MK
Meena Kalluri
University of Alberta
IPF Patients’ Lived Experiences of Physical Activity: Examining the Materiality of a Terminal Illness
Idiopathic Pulmonary Fibrosis (IPF) is a progressive, fatal, fibrotic lung disease that’s biomedically characterised by a poor mortality with most patients dying from respiratory failure 3-5 years post-diagnosis (Raimundo et al., 2016).
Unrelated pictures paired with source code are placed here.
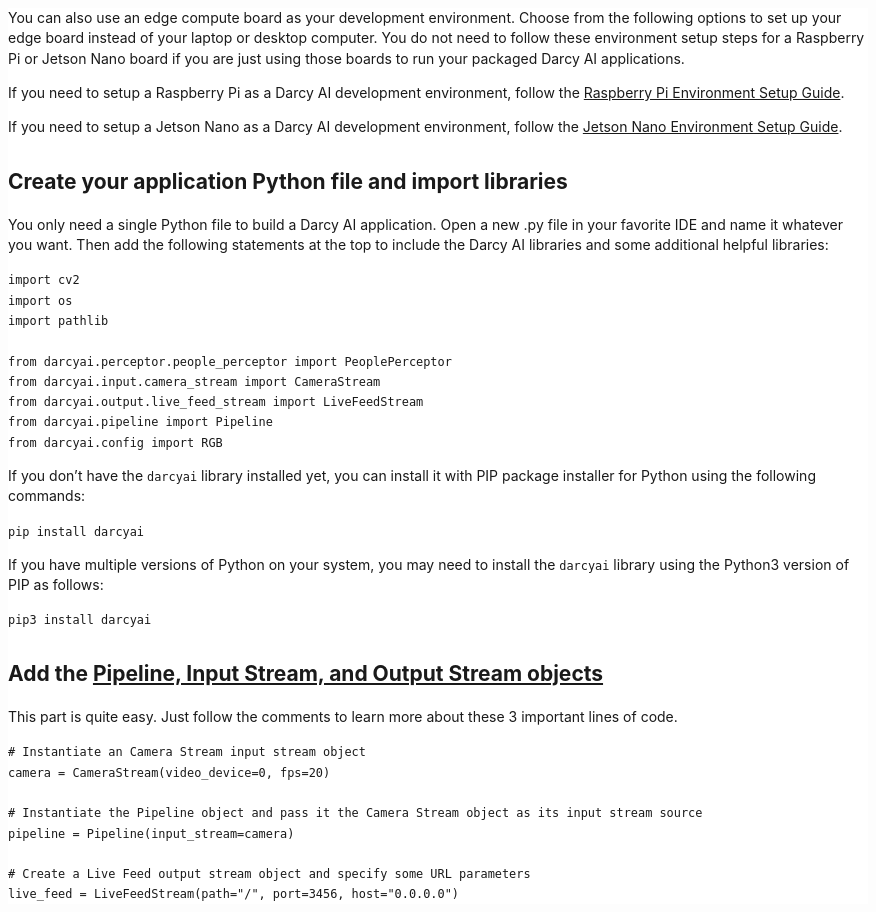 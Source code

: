 You can also use an edge compute board as your development environment. Choose from the following
options to set up your edge board instead of your laptop or desktop computer. You do not need to
follow these environment setup steps for a Raspberry Pi or Jetson Nano board if you are just using
those boards to run your packaged Darcy AI applications.

If you need to setup a Raspberry Pi as a Darcy AI development environment, follow
the [Raspberry Pi Environment Setup Guide](./SETUP_RPI.md).

If you need to setup a Jetson Nano as a Darcy AI development environment, follow
the [Jetson Nano Environment Setup Guide](./SETUP_JETSON.md).

## Create your application Python file and import libraries

You only need a single Python file to build a Darcy AI application. Open a new .py file in your
favorite IDE and name it whatever you want. Then add the following statements at the top to include
the Darcy AI libraries and some additional helpful libraries:

```
import cv2
import os
import pathlib

from darcyai.perceptor.people_perceptor import PeoplePerceptor
from darcyai.input.camera_stream import CameraStream
from darcyai.output.live_feed_stream import LiveFeedStream
from darcyai.pipeline import Pipeline
from darcyai.config import RGB
```

If you don’t have the `darcyai` library installed yet, you can install it with PIP package installer
for Python using the following commands:

```
pip install darcyai
```

If you have multiple versions of Python on your system, you may need to install the `darcyai`
library using the Python3 version of PIP as follows:

```
pip3 install darcyai
```

## Add the [Pipeline, Input Stream, and Output Stream objects](./TERMINOLOGY.md)

This part is quite easy. Just follow the comments to learn more about these 3 important lines of
code.

```
# Instantiate an Camera Stream input stream object
camera = CameraStream(video_device=0, fps=20)

# Instantiate the Pipeline object and pass it the Camera Stream object as its input stream source
pipeline = Pipeline(input_stream=camera)

# Create a Live Feed output stream object and specify some URL parameters
live_feed = LiveFeedStream(path="/", port=3456, host="0.0.0.0")
```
IPF’s burdensome material realities, including chronic cough, shortness of breath, fatigue, decreased physical activity, or unusually rapid and shallow breathing, are in turn recognised as holding significant (and generally negative) corporeal (and therefore also social/emotional/psychological) implications for individuals living with IPF. Taking inspiration from Havi Carel’s (2013, 30) call for the need “to rethink the body’s ability to engage with the world, its ability to provide movement, and creativity as it did before [illness onset],” this paper looks to phenomenologically explore the possibilities of health within the illness. Based on multiple interviews carried out over the course of IPF patients’ dis(ease) progression, this paper engages the (changing) meaning and significance of physical activity in the lives of our IPF collaborators as they come to terms with both their complex material reality and resultant changed embodied identity.